Grand Canonical Flat Histogram Simulation of TraPPE alkanes

Flat-histogram simulation of TraPPE alkanes in the grand canonical ensemble.

import argparse
import numpy as np
import pandas as pd
import matplotlib.pyplot as plt
from pyfeasst import fstio
from pyfeasst import physical_constants
from pyfeasst import macrostate_distribution

# Parse arguments from command line or change their default values.
PARSER = argparse.ArgumentParser(formatter_class=argparse.ArgumentDefaultsHelpFormatter)
PARSER.add_argument('--feasst_install', type=str, default='../../../build/',
                    help='FEASST install directory (e.g., the path to build)')
PARSER.add_argument('--fstprt', type=str, default='/feasst/particle/n-octane.fstprt',
#PARSER.add_argument('--fstprt', type=str, default='/feasst/particle/n-butane.fstprt',
                    help='FEASST particle definition')
PARSER.add_argument('--temperature', type=float, default=350, help='temperature in Kelvin')
PARSER.add_argument('--beta_mu', type=float, default=-6, help='beta time chemical potential')
PARSER.add_argument('--cutoff', type=float, default=12, help='real space cutoff distance')
PARSER.add_argument('--max_particles', type=int, default=485, help='maximum number of particles')
PARSER.add_argument('--min_particles', type=int, default=0, help='minimum number of particles')
PARSER.add_argument('--min_particles_second_window', type=int, default=50, help='minimum number of particles in the second window')
PARSER.add_argument('--min_sweeps', type=int, default=2,
                    help='Minimum number of sweeps defined in')
PARSER.add_argument('--cubic_side_length', type=float, default=45,
                    help='cubic periodic boundary length')
PARSER.add_argument('--trials_per_iteration', type=int, default=int(1e6),
                    help='like cycles, but not necessary num_particles')
PARSER.add_argument('--equilibration_iterations', type=int, default=0,
                    help='number of iterations for equilibration')
PARSER.add_argument('--hours_checkpoint', type=float, default=0.2, help='hours per checkpoint')
PARSER.add_argument('--hours_terminate', type=float, default=1, help='hours until termination')
PARSER.add_argument('--procs_per_node', type=int, default=32, help='number of processors')
PARSER.add_argument('--run_type', '-r', type=int, default=0,
                    help='0: run, 1: submit to queue, 2: post-process')
PARSER.add_argument('--seed', type=int, default=-1,
                    help='Random number generator seed. If -1, assign random seed to each sim.')
PARSER.add_argument('--max_restarts', type=int, default=10, help='Number of restarts in queue')
PARSER.add_argument('--num_nodes', type=int, default=1, help='Number of nodes in queue')
PARSER.add_argument('--scratch', type=str, default=None,
                    help='Optionally write scheduled job to scratch/logname/jobid.')
PARSER.add_argument('--node', type=int, default=0, help='node ID')
PARSER.add_argument('--queue_id', type=int, default=-1, help='If != -1, read args from file')
PARSER.add_argument('--queue_task', type=int, default=0, help='If > 0, restart from checkpoint')

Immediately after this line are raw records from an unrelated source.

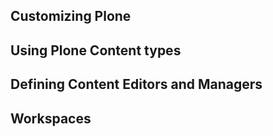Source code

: 

## Customizing Plone
## Using Plone Content types
## Defining Content Editors and Managers
## Workspaces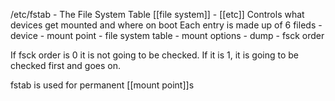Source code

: /etc/fstab - The File System Table [[file system]] - [[etc]]
Controls what devices get mounted and where on boot
Each entry is made up of 6 fileds
	- device
	- mount point
	- file system table
	- mount options
	- dump
	- fsck order

If fsck order is 0 it is not going to be checked. If it is 1, it is going to be checked first and goes on.

fstab is used for permanent [[mount point]]s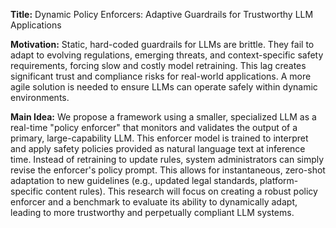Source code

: **Title:** Dynamic Policy Enforcers: Adaptive Guardrails for Trustworthy LLM Applications

**Motivation:** Static, hard-coded guardrails for LLMs are brittle. They fail to adapt to evolving regulations, emerging threats, and context-specific safety requirements, forcing slow and costly model retraining. This lag creates significant trust and compliance risks for real-world applications. A more agile solution is needed to ensure LLMs can operate safely within dynamic environments.

**Main Idea:** We propose a framework using a smaller, specialized LLM as a real-time "policy enforcer" that monitors and validates the output of a primary, large-capability LLM. This enforcer model is trained to interpret and apply safety policies provided as natural language text at inference time. Instead of retraining to update rules, system administrators can simply revise the enforcer's policy prompt. This allows for instantaneous, zero-shot adaptation to new guidelines (e.g., updated legal standards, platform-specific content rules). This research will focus on creating a robust policy enforcer and a benchmark to evaluate its ability to dynamically adapt, leading to more trustworthy and perpetually compliant LLM systems.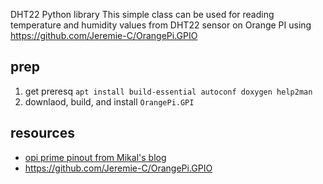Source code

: DHT22 Python library
This simple class can be used for reading temperature and humidity values from DHT22 sensor on Orange PI using  https://github.com/Jeremie-C/OrangePi.GPIO

## prep ##

1. get preresq `apt install build-essential autoconf doxygen help2man`
1. downlaod, build, and install `OrangePi.GPI` 


## resources

* [opi prime pinout from Mikal's blog](http://www.madebymikal.com/wp-content/uploads/2019/01/image.png)
* https://github.com/Jeremie-C/OrangePi.GPIO


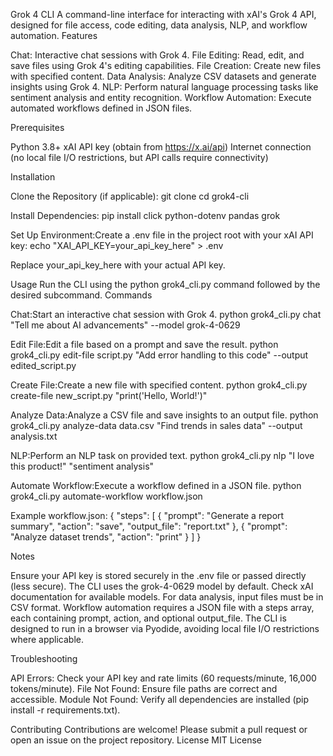 Grok 4 CLI
A command-line interface for interacting with xAI's Grok 4 API, designed for file access, code editing, data analysis, NLP, and workflow automation.
Features

Chat: Interactive chat sessions with Grok 4.
File Editing: Read, edit, and save files using Grok 4's editing capabilities.
File Creation: Create new files with specified content.
Data Analysis: Analyze CSV datasets and generate insights using Grok 4.
NLP: Perform natural language processing tasks like sentiment analysis and entity recognition.
Workflow Automation: Execute automated workflows defined in JSON files.

Prerequisites

Python 3.8+
xAI API key (obtain from https://x.ai/api)
Internet connection (no local file I/O restrictions, but API calls require connectivity)

Installation

Clone the Repository (if applicable):
git clone <repository-url>
cd grok4-cli


Install Dependencies:
pip install click python-dotenv pandas grok


Set Up Environment:Create a .env file in the project root with your xAI API key:
echo "XAI_API_KEY=your_api_key_here" > .env

Replace your_api_key_here with your actual API key.


Usage
Run the CLI using the python grok4_cli.py command followed by the desired subcommand.
Commands

Chat:Start an interactive chat session with Grok 4.
python grok4_cli.py chat "Tell me about AI advancements" --model grok-4-0629


Edit File:Edit a file based on a prompt and save the result.
python grok4_cli.py edit-file script.py "Add error handling to this code" --output edited_script.py


Create File:Create a new file with specified content.
python grok4_cli.py create-file new_script.py "print('Hello, World!')"


Analyze Data:Analyze a CSV file and save insights to an output file.
python grok4_cli.py analyze-data data.csv "Find trends in sales data" --output analysis.txt


NLP:Perform an NLP task on provided text.
python grok4_cli.py nlp "I love this product!" "sentiment analysis"


Automate Workflow:Execute a workflow defined in a JSON file.
python grok4_cli.py automate-workflow workflow.json

Example workflow.json:
{
    "steps": [
        {
            "prompt": "Generate a report summary",
            "action": "save",
            "output_file": "report.txt"
        },
        {
            "prompt": "Analyze dataset trends",
            "action": "print"
        }
    ]
}



Notes

Ensure your API key is stored securely in the .env file or passed directly (less secure).
The CLI uses the grok-4-0629 model by default. Check xAI documentation for available models.
For data analysis, input files must be in CSV format.
Workflow automation requires a JSON file with a steps array, each containing prompt, action, and optional output_file.
The CLI is designed to run in a browser via Pyodide, avoiding local file I/O restrictions where applicable.

Troubleshooting

API Errors: Check your API key and rate limits (60 requests/minute, 16,000 tokens/minute).
File Not Found: Ensure file paths are correct and accessible.
Module Not Found: Verify all dependencies are installed (pip install -r requirements.txt).

Contributing
Contributions are welcome! Please submit a pull request or open an issue on the project repository.
License
MIT License
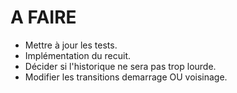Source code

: # A FAIRE

- Mettre à jour les tests.
- Implémentation du recuit.
- Décider si l'historique ne sera pas trop lourde.
- Modifier les transitions demarrage OU voisinage.
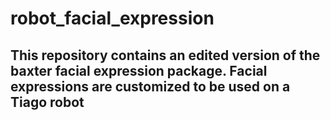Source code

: # robot_facial_expression
## This repository contains an edited version of the baxter facial expression package. Facial expressions are customized to be used on a Tiago robot

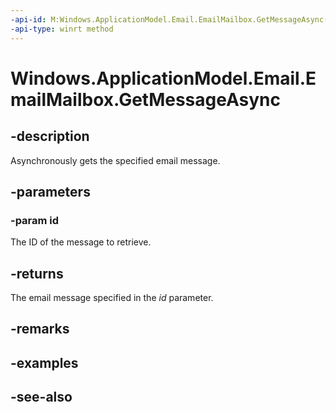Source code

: ----api-id: M:Windows.ApplicationModel.Email.EmailMailbox.GetMessageAsync(System.String)
-api-type: winrt method
---<!-- Method syntaxpublic Windows.Foundation.IAsyncOperation<Windows.ApplicationModel.Email.EmailMessage> GetMessageAsync(System.String id)--># Windows.ApplicationModel.Email.EmailMailbox.GetMessageAsync## -descriptionAsynchronously gets the specified email message.## -parameters### -param idThe ID of the message to retrieve.## -returnsThe email message specified in the *id* parameter.## -remarks## -examples## -see-also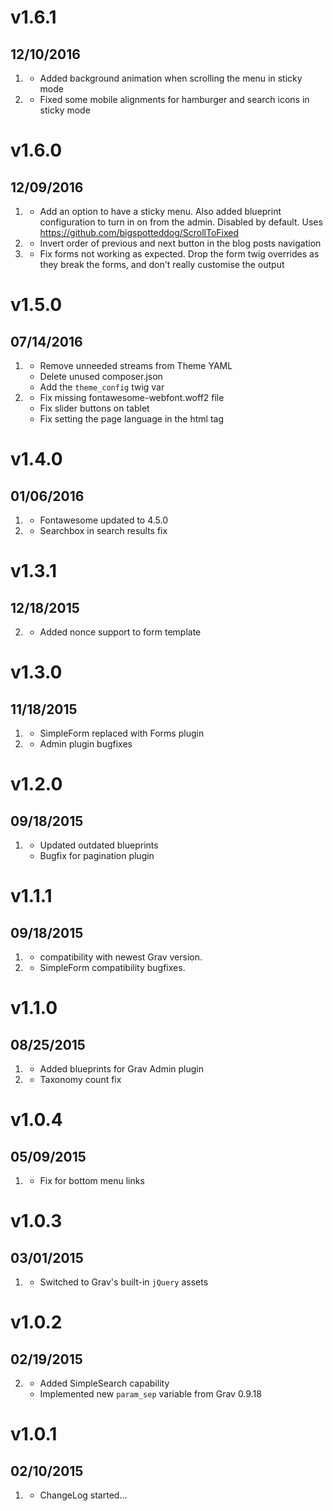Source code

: # v1.6.1
## 12/10/2016

1. [](#improved)
    * Added background animation when scrolling the menu in sticky mode
1. [](#bugfix)
    * Fixed some mobile alignments for hamburger and search icons in sticky mode

# v1.6.0
## 12/09/2016

1. [](#new)
    * Add an option to have a sticky menu. Also added blueprint configuration to turn in on from the admin. Disabled by default. Uses https://github.com/bigspotteddog/ScrollToFixed
1. [](#improved)
    * Invert order of previous and next button in the blog posts navigation
1. [](#bugfix)
    * Fix forms not working as expected. Drop the form twig overrides as they break the forms, and don't really customise the output

# v1.5.0
## 07/14/2016

1. [](#improved)
    * Remove unneeded streams from Theme YAML
    * Delete unused composer.json
    * Add the `theme_config` twig var
1. [](#bugfix)
    * Fix missing fontawesome-webfont.woff2 file
    * Fix slider buttons on tablet
    * Fix setting the page language in the html tag

# v1.4.0
## 01/06/2016

1. [](#improved)
    * Fontawesome updated to 4.5.0
1. [](#bugfix)
    * Searchbox in search results fix

# v1.3.1
## 12/18/2015

2. [](#bugfix)
    * Added nonce support to form template

# v1.3.0
## 11/18/2015

1. [](#new)
    * SimpleForm replaced with Forms plugin
2. [](#bugfix)
    * Admin plugin bugfixes

# v1.2.0
## 09/18/2015

1. [](#bugfix)
    * Updated outdated blueprints
    * Bugfix for pagination plugin

# v1.1.1
## 09/18/2015

1. [](#improved)
    * compatibility with newest Grav version.
1. [](#bugfix)
    * SimpleForm compatibility bugfixes.

# v1.1.0
## 08/25/2015

1. [](#improved)
    * Added blueprints for Grav Admin plugin
1. [](#bugfix)
    * Taxonomy count fix

# v1.0.4
## 05/09/2015

1. [](#improved)
    * Fix for bottom menu links

# v1.0.3
## 03/01/2015

1. [](#improved)
    * Switched to Grav's built-in `jQuery` assets

# v1.0.2
## 02/19/2015

2. [](#improved)
    * Added SimpleSearch capability
    * Implemented new `param_sep` variable from Grav 0.9.18

# v1.0.1
## 02/10/2015

1. [](#new)
    * ChangeLog started...
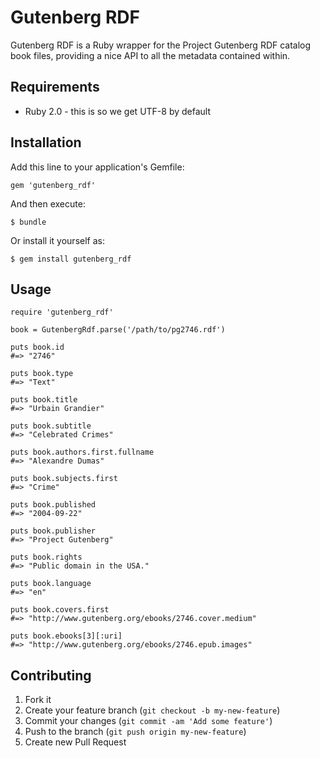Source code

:# Gutenberg RDF

Gutenberg RDF is a Ruby wrapper for the Project Gutenberg RDF catalog book files,
providing a nice API to all the metadata contained within.

## Requirements

*  Ruby 2.0 - this is so we get UTF-8 by default


## Installation

Add this line to your application's Gemfile:

    gem 'gutenberg_rdf'

And then execute:

    $ bundle

Or install it yourself as:

    $ gem install gutenberg_rdf

## Usage

    require 'gutenberg_rdf'

    book = GutenbergRdf.parse('/path/to/pg2746.rdf')

    puts book.id
    #=> "2746"

    puts book.type
    #=> "Text"

    puts book.title
    #=> "Urbain Grandier"

    puts book.subtitle
    #=> "Celebrated Crimes"

    puts book.authors.first.fullname
    #=> "Alexandre Dumas"

    puts book.subjects.first
    #=> "Crime"

    puts book.published
    #=> "2004-09-22"

    puts book.publisher
    #=> "Project Gutenberg"

    puts book.rights
    #=> "Public domain in the USA."

    puts book.language
    #=> "en"

    puts book.covers.first
    #=> "http://www.gutenberg.org/ebooks/2746.cover.medium"

    puts book.ebooks[3][:uri]
    #=> "http://www.gutenberg.org/ebooks/2746.epub.images"


## Contributing

1. Fork it
2. Create your feature branch (`git checkout -b my-new-feature`)
3. Commit your changes (`git commit -am 'Add some feature'`)
4. Push to the branch (`git push origin my-new-feature`)
5. Create new Pull Request
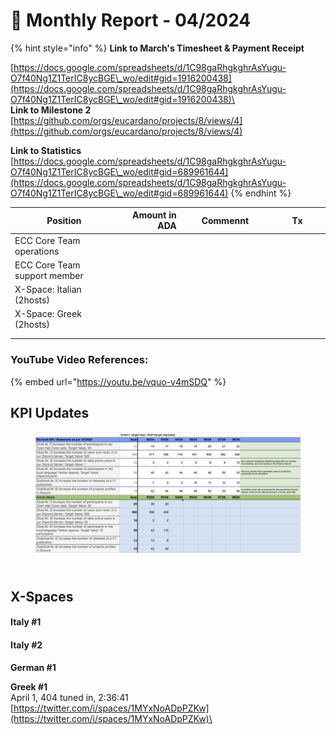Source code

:# 🛫 Monthly Report - 04/2024



{% hint style="info" %}
**Link to March's Timesheet & Payment Receipt**

[https://docs.google.com/spreadsheets/d/1C98gaRhgkghrAsYugu-O7f40Ng1Z1TerIC8ycBGE\_wo/edit#gid=1916200438](https://docs.google.com/spreadsheets/d/1C98gaRhgkghrAsYugu-O7f40Ng1Z1TerIC8ycBGE\_wo/edit#gid=1916200438)\
\
**Link to Milestone 2**\
[https://github.com/orgs/eucardano/projects/8/views/4](https://github.com/orgs/eucardano/projects/8/views/4)

**Link to Statistics** \
[https://docs.google.com/spreadsheets/d/1C98gaRhgkghrAsYugu-O7f40Ng1Z1TerIC8ycBGE\_wo/edit#gid=689961644](https://docs.google.com/spreadsheets/d/1C98gaRhgkghrAsYugu-O7f40Ng1Z1TerIC8ycBGE\_wo/edit#gid=689961644)
{% endhint %}





<table><thead><tr><th width="287">Position</th><th width="135" align="right">Amount in ADA</th><th width="204">Commennt</th><th width="163" data-type="content-ref">Tx</th></tr></thead><tbody><tr><td>ECC Core Team operations</td><td align="right"></td><td></td><td></td></tr><tr><td>ECC Core Team support member</td><td align="right"></td><td></td><td></td></tr><tr><td>X-Space: Italian (2hosts)</td><td align="right"></td><td></td><td></td></tr><tr><td>X-Space: Greek (2hosts)</td><td align="right"></td><td></td><td></td></tr><tr><td></td><td align="right"></td><td></td><td></td></tr><tr><td></td><td align="right"></td><td></td><td></td></tr></tbody></table>

### YouTube Video References:

{% embed url="https://youtu.be/vquo-v4mSDQ" %}



## KPI Updates



<figure><img src="../../.gitbook/assets/2403-ECC-KPI-statement.png" alt=""><figcaption></figcaption></figure>



\
X-Spaces
--------

#### Italy #1



#### Italy #2



**German #1**



**Greek #1**\
April 1, 404 tuned in, 2:36:41\
[https://twitter.com/i/spaces/1MYxNoADpPZKw](https://twitter.com/i/spaces/1MYxNoADpPZKw)\


####
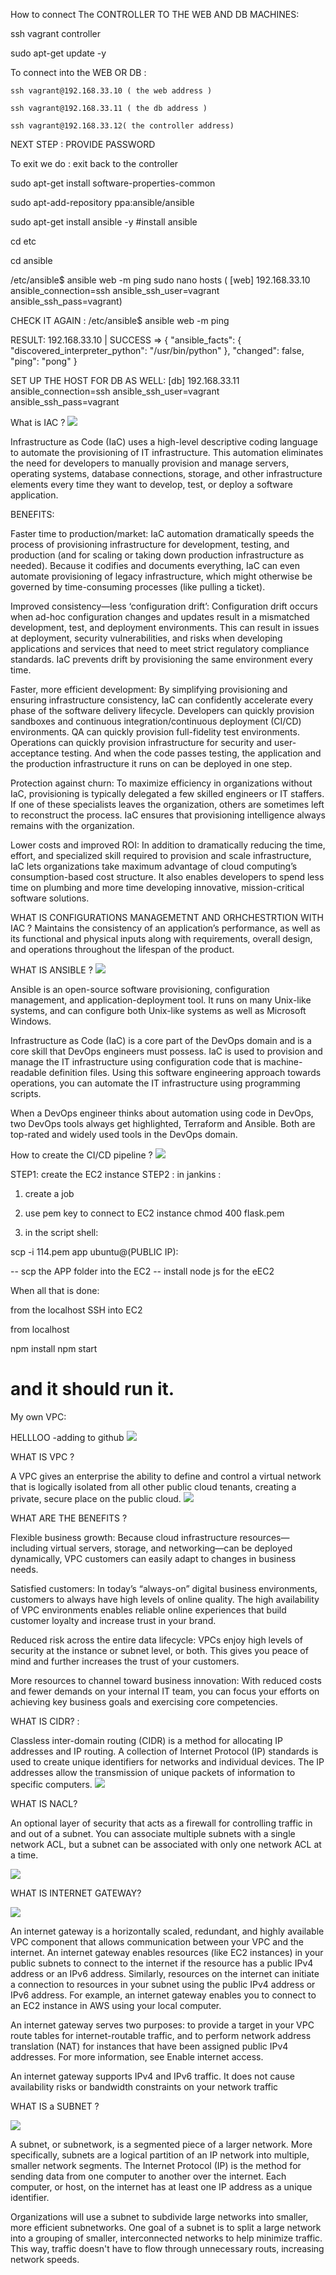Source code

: 

How to connect The CONTROLLER TO THE WEB AND DB MACHINES:

ssh vagrant controller 

sudo apt-get update -y

To connect into the WEB OR DB : 

    ssh vagrant@192.168.33.10 ( the web address )
    
    ssh vagrant@192.168.33.11 ( the db address ) 
    
    ssh vagrant@192.168.33.12( the controller address)
    
NEXT STEP :  PROVIDE PASSWORD

To exit we do : exit back to the controller

sudo apt-get install software-properties-common

sudo apt-add-repository ppa:ansible/ansible

sudo apt-get install ansible -y
#install ansible

cd etc

cd ansible

/etc/ansible$ ansible web -m ping
 sudo nano hosts ( [web]
192.168.33.10 ansible_connection=ssh ansible_ssh_user=vagrant ansible_ssh_pass=vagrant)

CHECK IT AGAIN :
/etc/ansible$ ansible web -m ping

RESULT:
192.168.33.10 | SUCCESS => {
    "ansible_facts": {
        "discovered_interpreter_python": "/usr/bin/python"
    },
    "changed": false,
    "ping": "pong"
}

SET UP THE HOST FOR DB AS WELL:
[db]
192.168.33.11 ansible_connection=ssh ansible_ssh_user=vagrant ansible_ssh_pass=vagrant






What is IAC ?
<img src="iac.png">

Infrastructure as Code (IaC) uses a high-level descriptive coding language to automate the provisioning of IT infrastructure. 
This automation eliminates the need for developers to manually provision and manage servers, operating systems, database connections, storage, and other infrastructure elements every time they want to develop, test, or deploy a software application.

BENEFITS:

Faster time to production/market: IaC automation dramatically speeds the process of provisioning 
infrastructure for development, testing, and production (and for scaling or taking down production infrastructure as needed). Because it codifies and documents everything, IaC can even automate provisioning of legacy infrastructure, which might otherwise be governed by time-consuming processes (like pulling a ticket).

Improved consistency—less ‘configuration drift’: Configuration drift occurs when ad-hoc configuration changes and updates result
in a mismatched development, test, and deployment environments. This can result in issues at deployment, security vulnerabilities, and risks when developing applications and services that need to meet strict regulatory compliance standards. IaC prevents drift by provisioning the same environment every time.

Faster, more efficient development: By simplifying provisioning and ensuring infrastructure consistency, IaC can confidently accelerate every phase of the software delivery lifecycle. Developers can quickly provision sandboxes and continuous integration/continuous deployment (CI/CD) environments. QA can quickly provision full-fidelity test environments. Operations can quickly provision infrastructure for security and user-acceptance testing. And when the code passes testing, the application and the production infrastructure it runs on can be deployed in one step.

Protection against churn: To maximize efficiency in organizations without IaC, provisioning is typically delegated a few skilled engineers or IT staffers. If one of these specialists leaves the organization, others are sometimes left to reconstruct the process. IaC ensures that provisioning intelligence always remains with the organization.

Lower costs and improved ROI: In addition to dramatically reducing the time, effort, and specialized skill required to provision and scale infrastructure, IaC lets organizations take maximum advantage of cloud computing’s consumption-based cost structure. It also enables developers to spend less time on plumbing and more time developing innovative, mission-critical software solutions.



WHAT IS CONFIGURATIONS MANAGEMETNT AND ORHCHESTRTION WITH IAC ?
Maintains the consistency of an application’s performance, 
as well as its functional and physical inputs along with requirements, overall design, and operations throughout the lifespan of the product.

WHAT IS ANSIBLE ?
<img src="ansible.jpg">

Ansible is an open-source software provisioning, configuration management, and application-deployment tool.
It runs on many Unix-like systems, and can configure both Unix-like systems as well as Microsoft Windows. 

Infrastructure as Code (IaC) is a core part of the DevOps domain and is a core skill that DevOps engineers must possess. IaC is used to provision and manage the IT infrastructure using configuration code that is machine-readable definition files. Using this software engineering approach towards operations, you can automate the IT infrastructure using programming scripts.

When a DevOps engineer thinks about automation using code in DevOps, two DevOps tools always get highlighted, Terraform and Ansible. Both are top-rated and widely used tools in the DevOps domain.


How to create the CI/CD pipeline ?
<img src="new_jen.jpg">


STEP1: create the EC2 instance
STEP2 : in jankins :

1) create a job 


2) use pem key to connect to EC2 instance
   chmod 400 flask.pem

3) in the script shell:

 
scp -i 114.pem app ubuntu@(PUBLIC IP):

   -- scp the APP folder into the EC2
   -- install node js for the eEC2


When all that is done:

from the localhost SSH into EC2

from localhost

npm install
npm start 


and it should run it.
============




My own VPC:

HELLLOO
-adding to github
<img src = "my_VPC.png">

WHAT IS VPC ?

 A VPC gives an enterprise the ability to define and control a virtual network that is logically isolated from all other public cloud tenants, 
creating a private, secure place on the public cloud.
<img src = "VPC.jpg">


WHAT ARE THE BENEFITS ?

Flexible business growth: Because cloud infrastructure resources—including virtual servers, 
storage, and networking—can be deployed dynamically, 
VPC customers can easily adapt to changes in business needs.

Satisfied customers: In today’s “always-on” digital business environments, customers to always have high levels of online quality. 
The high availability of VPC environments enables reliable online experiences that build customer loyalty and increase trust in your brand.

Reduced risk across the entire data lifecycle: VPCs enjoy high levels of security at the instance or subnet level, or both. 
This gives you peace of mind and further increases the trust of your customers.

More resources to channel toward business innovation: With reduced costs and fewer demands on your internal IT team,
 you can focus your efforts on achieving key business goals and exercising core competencies.


WHAT IS CIDR? :

Classless inter-domain routing (CIDR) is a method 
for allocating IP addresses and IP routing. 
A collection of Internet Protocol (IP) standards is used to create unique identifiers for networks and individual devices. The IP addresses allow the transmission of unique packets of
 information to specific computers.
<img src = "CIDR.jpg">

WHAT IS NACL?

An optional layer of security that acts as a firewall for controlling traffic in and out of a subnet.
 You can associate multiple subnets with a single network ACL, but a subnet can be associated with only one network ACL at a time.

<img src = "NACL.jpg">

WHAT IS INTERNET GATEWAY?

<img src = "INTERNET.png">

An internet gateway is a horizontally scaled, redundant, and highly available VPC component that allows communication between your VPC and the internet.
  An internet gateway enables resources (like EC2 instances) in your public subnets to connect to the internet if the resource has a public IPv4 address or an IPv6 address.
  Similarly, resources on the internet can initiate a connection to resources in your subnet using the public IPv4 address or IPv6 address.
  For example, an internet gateway enables you to connect to an EC2 instance in AWS using your local computer.

An internet gateway serves two purposes: to provide a target in your VPC route tables for internet-routable traffic, and to perform network address translation (NAT)
  for instances that have been assigned public IPv4 addresses. For more information, see Enable internet access.

An internet gateway supports IPv4 and IPv6 traffic. It does not cause availability risks or bandwidth constraints on your network traffic


WHAT IS a SUBNET ?


<img src = "SUBNET.png">



A subnet, or subnetwork, is a segmented piece of a larger network.
 More specifically, subnets are a logical partition of an IP network into multiple, smaller network segments. 
The Internet Protocol (IP) is the method for sending data from one computer to another over the internet.
 Each computer, or host, on the internet has at least one IP address as a unique identifier.

Organizations will use a subnet to subdivide large networks into smaller, more efficient subnetworks.
 One goal of a subnet is to split a large network into a grouping of smaller, interconnected networks to help minimize traffic.
 This way, traffic doesn't have to flow through unnecessary routs, increasing network speeds.






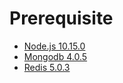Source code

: # Prerequisite

* [Node.js 10.15.0](https://nodejs.org/en/)
* [Mongodb 4.0.5](https://www.mongodb.com/download-center/community)
* [Redis 5.0.3](https://redis.io/download)
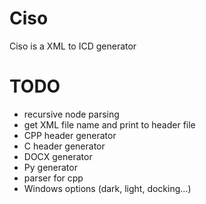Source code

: # Ciso
Ciso is a XML to ICD generator

# TODO
- recursive node parsing
- get XML file name and print to header file
- CPP header generator
- C header generator
- DOCX generator
- Py generator
- parser for cpp
- Windows options (dark, light, docking...)
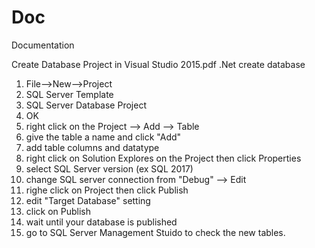 # Doc
Documentation

Create Database Project in Visual Studio 2015.pdf
.Net
create database
1. File-->New-->Project
2. SQL Server Template
3. SQL Server Database Project
4. OK
5. right click on the Project --> Add --> Table
6. give the table a name and click "Add"
7. add table columns and datatype
8. right click on Solution Explores on the Project then click Properties
9. select SQL Server version (ex SQL 2017)
10. change SQL server connection from "Debug" --> Edit
11. righe click on Project then click Publish
12. edit "Target Database" setting
13. click on Publish
14. wait until your database is published
15. go to SQL Server Management Stuido to check the new tables.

# Convert arguments into a parameter dictionary, and add argument-dependent parameters.
ARGS, UNKNOWN_ARGS = PARSER.parse_known_args()
assert len(UNKNOWN_ARGS) == 0, 'An unknown argument was included: '+str(UNKNOWN_ARGS)
PARAMS['script'] = __file__
PARAMS['prefix'] = 'trappe'
PARAMS['sim_id_file'] = PARAMS['prefix']+ '_sim_ids.txt'
PARAMS['minutes'] = int(PARAMS['hours_terminate']*60) # minutes allocated on queue
PARAMS['hours_terminate'] = 0.95*PARAMS['hours_terminate'] - 0.05 # terminate FEASST before SLURM
PARAMS['hours_terminate'] *= PARAMS['procs_per_node'] # real time -> cpu time
PARAMS['hours_checkpoint'] *= PARAMS['procs_per_node']
PARAMS['num_sims'] = PARAMS['num_nodes']
PARAMS['procs_per_sim'] = PARAMS['procs_per_node']
PARAMS['beta'] = 1./(PARAMS['temperature']*physical_constants.MolarGasConstant().value()/1e3) # mol/kJ
PARAMS['mu'] = PARAMS['beta_mu']/PARAMS['beta']
PARAMS['dccb_cut'] = 4.
PARAMS['dccb_cut'] = PARAMS['cubic_side_length']/int(PARAMS['cubic_side_length']/PARAMS['dccb_cut']) # maximize inside box
if 'n-butane' in PARAMS['fstprt']:
    PARAMS['num_sites'] = 4
    PARAMS['molecular_weight'] = 58.12
elif 'n-octane' in PARAMS['fstprt']:
    PARAMS['num_sites'] = 8
    PARAMS['molecular_weight'] = 114.23
    assert False, "input new num_sites and molecular_weight into PARMS"
PARAMS['last_site'] = PARAMS['num_sites'] - 1

def write_partial(f, bond, angle, dihedral, params):
    if params['num_sites'] == 2:
    elif params['num_sites'] == 3:
    elif params['num_sites'] > 3:
        print('unrecognized num_sites', params['num_sites'])
        assert False

# write TrialGrowFile to include grand canonical ensemble growth and canonica ensemble reptations
def write_grow_file(filename, params, gce):
    with open(filename, 'w') as f:
        for inv in [True, False]:
            for trial_type in range(3+int(params['num_sites']/2)): # 0: reptate, 1: full regrow, 2+: partial regrow
            #for trial_type in [0, 1, 2]: # 0: reptate, 1: full regrow, 2: partial regrow
                for site in range(params['num_sites']):
                    for i in range(4):
                        sign = -1
                        #if (trial_type == 0 or trial_type == 2) and site != params['num_sites'] - 1:
                        if trial_type == 0 and site != params['num_sites'] - 1:
                            sign = 1
                        params['site'+str(i)] = site + sign*i
                        if inv:
                            params['site'+str(i)] = params['num_sites'] - site - 1 - sign*i
                    bond = """bond true mobile_site {site0} anchor_site {site1} num_steps 4 reference_index 0\n""".format(**params)
                    angle = """angle true mobile_site {site0} anchor_site {site1} anchor_site2 {site2} num_steps 4 reference_index 0\n""".format(**params)
                    dihedral = """dihedral true mobile_site {site0} anchor_site {site1} anchor_site2 {site2} anchor_site3 {site3} num_steps 4 reference_index 0\n""".format(**params)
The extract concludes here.